AP is a farming state with huge production in paddy, maize & shrimp-aqua, 69.27% of the farmers hold an average landholding of 0.4 hectares & 19.31% have an average of 1.22 hectares, according to the AP Socio-Economic Survey. According to the 70th round of the NSSO report, the state has 35.7% tenant farmers, while the national average is 10.4%. In this backdrop, the state also has farmer suicides at an extreme level, which increased from 664 in 2018 to 1029 in 2019, as per the National Crime Records Bureau (NCRB). Addressing most of these concerns, the state government aims to dispose farmer welfare through the flagship Rythu Bharosa Scheme that emphasizes inclusive growth. Through its constituents, the scheme authorizes farmers, assuring them cash transfer, Rythu Bharosa Kendra’s (RBK), training & a scientific approach to farming. 

Kisok

Benefits of Rythu Bharosa

Rythu Bharosa, one of the core nine pillar welfare schemes of the AP government, incorporates small & marginal farmers (holding less than 5 acres of land) & tenants as beneficiaries, a majority of whom belong to BC, SC & ST marginal communities. A sum of Rs. 13,500 is provided to the farmers, of which Rs. 6000 for small farmers is borne by the Centre under the PM KISAN Scheme. In the case of tenant farmers, the whole amount is delivered by the state government. Three trenches of payments have been released for the year 2019-2020 impacting 46,69,375 farmers of which 1,58,123 are tenant farmers. 

In addition to cash transfer, farmers in the state are guaranteed of services like nine hours of free electricity, crop insurance, digging of free borewells, interest-free loans, help in purchasing farm inputs, training & capacity building through RBKs. The farmers can purchase farm inputs through digital kiosks stationed at Rythu Bharosa Kendra’s. 

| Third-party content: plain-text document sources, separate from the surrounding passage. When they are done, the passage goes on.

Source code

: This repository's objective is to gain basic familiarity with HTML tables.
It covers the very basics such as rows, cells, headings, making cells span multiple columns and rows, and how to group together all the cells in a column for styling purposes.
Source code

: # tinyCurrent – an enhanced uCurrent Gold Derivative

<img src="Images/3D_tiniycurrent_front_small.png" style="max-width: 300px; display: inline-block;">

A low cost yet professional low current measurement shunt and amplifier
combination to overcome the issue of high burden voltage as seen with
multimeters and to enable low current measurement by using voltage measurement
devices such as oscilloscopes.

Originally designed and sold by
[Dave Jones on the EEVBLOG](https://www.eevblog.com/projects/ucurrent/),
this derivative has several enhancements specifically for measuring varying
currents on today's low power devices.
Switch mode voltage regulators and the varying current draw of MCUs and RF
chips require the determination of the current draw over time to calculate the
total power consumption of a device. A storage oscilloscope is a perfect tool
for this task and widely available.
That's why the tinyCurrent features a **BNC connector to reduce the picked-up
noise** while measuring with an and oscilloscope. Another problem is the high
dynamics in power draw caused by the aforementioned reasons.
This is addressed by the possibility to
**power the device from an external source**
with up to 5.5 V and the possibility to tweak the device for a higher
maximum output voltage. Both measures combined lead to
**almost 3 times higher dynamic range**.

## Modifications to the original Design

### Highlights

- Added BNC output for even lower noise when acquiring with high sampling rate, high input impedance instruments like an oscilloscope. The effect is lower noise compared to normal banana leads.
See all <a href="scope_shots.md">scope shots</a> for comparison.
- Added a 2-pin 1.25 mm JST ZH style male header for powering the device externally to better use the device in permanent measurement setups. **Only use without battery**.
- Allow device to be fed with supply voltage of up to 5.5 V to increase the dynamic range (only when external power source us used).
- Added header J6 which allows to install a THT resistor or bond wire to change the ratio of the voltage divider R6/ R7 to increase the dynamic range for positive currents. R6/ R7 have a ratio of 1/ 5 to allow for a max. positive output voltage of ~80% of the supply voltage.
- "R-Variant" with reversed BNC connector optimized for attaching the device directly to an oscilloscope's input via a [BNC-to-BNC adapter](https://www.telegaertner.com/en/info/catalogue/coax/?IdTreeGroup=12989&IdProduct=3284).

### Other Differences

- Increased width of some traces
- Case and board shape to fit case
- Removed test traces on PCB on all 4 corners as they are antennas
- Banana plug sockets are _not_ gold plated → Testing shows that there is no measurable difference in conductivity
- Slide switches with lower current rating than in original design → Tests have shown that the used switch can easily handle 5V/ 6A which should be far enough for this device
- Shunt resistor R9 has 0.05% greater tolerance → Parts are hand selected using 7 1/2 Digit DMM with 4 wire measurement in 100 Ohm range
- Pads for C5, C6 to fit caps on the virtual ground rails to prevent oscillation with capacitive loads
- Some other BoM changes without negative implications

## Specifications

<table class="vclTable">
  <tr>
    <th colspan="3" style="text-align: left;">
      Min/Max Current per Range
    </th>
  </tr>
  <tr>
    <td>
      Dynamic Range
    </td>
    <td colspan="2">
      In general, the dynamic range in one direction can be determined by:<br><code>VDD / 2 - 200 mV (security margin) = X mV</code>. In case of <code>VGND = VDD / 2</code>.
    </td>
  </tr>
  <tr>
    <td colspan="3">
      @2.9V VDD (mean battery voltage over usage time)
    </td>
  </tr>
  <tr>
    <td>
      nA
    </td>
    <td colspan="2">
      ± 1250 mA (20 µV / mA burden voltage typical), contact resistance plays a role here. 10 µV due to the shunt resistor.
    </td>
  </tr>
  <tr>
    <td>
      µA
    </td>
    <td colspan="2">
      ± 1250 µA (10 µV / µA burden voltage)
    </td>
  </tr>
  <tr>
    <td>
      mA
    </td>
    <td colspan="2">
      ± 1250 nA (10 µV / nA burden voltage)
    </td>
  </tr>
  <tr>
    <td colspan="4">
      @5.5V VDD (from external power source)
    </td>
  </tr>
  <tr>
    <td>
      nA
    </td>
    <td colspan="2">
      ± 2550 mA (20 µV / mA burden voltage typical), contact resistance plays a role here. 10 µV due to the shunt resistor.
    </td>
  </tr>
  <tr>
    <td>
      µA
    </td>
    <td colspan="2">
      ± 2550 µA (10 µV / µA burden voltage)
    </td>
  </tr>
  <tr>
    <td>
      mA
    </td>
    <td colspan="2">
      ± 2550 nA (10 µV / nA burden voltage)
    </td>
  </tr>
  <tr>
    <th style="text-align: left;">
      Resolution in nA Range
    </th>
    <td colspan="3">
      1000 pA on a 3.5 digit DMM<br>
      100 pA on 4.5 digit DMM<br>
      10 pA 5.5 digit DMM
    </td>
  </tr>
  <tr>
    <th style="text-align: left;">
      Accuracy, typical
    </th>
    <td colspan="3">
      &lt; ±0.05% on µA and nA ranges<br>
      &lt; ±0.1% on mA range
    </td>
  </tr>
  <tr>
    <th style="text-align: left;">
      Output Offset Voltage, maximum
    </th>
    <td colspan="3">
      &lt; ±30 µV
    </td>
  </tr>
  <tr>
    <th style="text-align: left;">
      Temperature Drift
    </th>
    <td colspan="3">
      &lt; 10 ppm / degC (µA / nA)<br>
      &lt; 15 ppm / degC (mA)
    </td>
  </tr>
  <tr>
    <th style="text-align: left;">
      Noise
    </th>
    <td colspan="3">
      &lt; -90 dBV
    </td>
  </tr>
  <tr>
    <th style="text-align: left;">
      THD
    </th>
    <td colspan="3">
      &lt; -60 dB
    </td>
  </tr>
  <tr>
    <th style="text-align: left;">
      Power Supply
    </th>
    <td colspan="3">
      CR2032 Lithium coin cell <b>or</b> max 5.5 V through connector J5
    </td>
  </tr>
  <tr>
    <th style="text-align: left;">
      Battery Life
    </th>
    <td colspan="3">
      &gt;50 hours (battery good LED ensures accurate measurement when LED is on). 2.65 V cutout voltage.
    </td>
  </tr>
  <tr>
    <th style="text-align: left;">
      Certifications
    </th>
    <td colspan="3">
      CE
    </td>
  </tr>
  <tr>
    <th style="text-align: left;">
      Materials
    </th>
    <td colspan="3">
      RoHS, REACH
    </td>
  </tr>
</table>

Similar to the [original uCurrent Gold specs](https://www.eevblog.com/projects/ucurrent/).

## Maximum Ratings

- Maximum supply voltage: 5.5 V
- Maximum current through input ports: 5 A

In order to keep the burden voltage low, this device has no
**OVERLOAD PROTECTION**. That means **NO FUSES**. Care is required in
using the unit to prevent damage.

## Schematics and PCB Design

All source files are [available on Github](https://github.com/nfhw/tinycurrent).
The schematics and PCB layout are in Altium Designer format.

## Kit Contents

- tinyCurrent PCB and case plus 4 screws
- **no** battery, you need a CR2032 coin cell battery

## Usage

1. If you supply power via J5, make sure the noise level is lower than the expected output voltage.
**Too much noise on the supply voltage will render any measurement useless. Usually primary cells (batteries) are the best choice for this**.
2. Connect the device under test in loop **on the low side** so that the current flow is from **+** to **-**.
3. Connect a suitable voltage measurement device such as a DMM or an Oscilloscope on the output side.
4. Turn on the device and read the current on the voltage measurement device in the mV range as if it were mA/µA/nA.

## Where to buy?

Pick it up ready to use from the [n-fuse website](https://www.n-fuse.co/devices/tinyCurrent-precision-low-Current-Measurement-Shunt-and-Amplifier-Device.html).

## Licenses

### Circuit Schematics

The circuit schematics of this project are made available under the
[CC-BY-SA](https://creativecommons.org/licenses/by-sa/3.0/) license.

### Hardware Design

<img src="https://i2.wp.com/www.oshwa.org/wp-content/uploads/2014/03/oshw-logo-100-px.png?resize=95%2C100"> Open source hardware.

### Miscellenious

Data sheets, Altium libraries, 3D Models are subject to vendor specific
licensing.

Incorporating some of the preparedness brought in during the pandemic, the scheme also has targets for the opening of food processing units & clusters in each constituency. This helps in collaborating the local logistics supply chain, providing adequate employment opportunities and warehouse management. 

Identification of tenant farmers a key challenge 

One of the major limiting factors that prohibits the transfer of benefit to tenant farmers is the identification of scheme beneficiaries. AP approved CCRA 2019 aiming at a better tenant- landlord relationship by introducing the CCR card. The card is an agreement between the tenant & landowner & is countersigned by the Village Revenue Officer (VRO). CCRA also encloses provisions for the tenant farmers to get bank loans, inputs & other subsidies. 

Rythu Bharosa serves as a model which can be advanced in other states. The scheme also entails proposals of building Janata Bazaars, Warehousing facilities, near the vicinity of the village Secretariats. Recently, as a part of the same, a comprehensive land mapping survey has been announced making use of drones, rovers & making stones. Initiatives like CCR cards should be implemented successfully throughout the country so that a tenant farmer database is maintained. The effective identification of intended beneficiaries, which is a pertinent part of the scheme to prevent leakages, will further pave the way for the doubling of farmer’s income.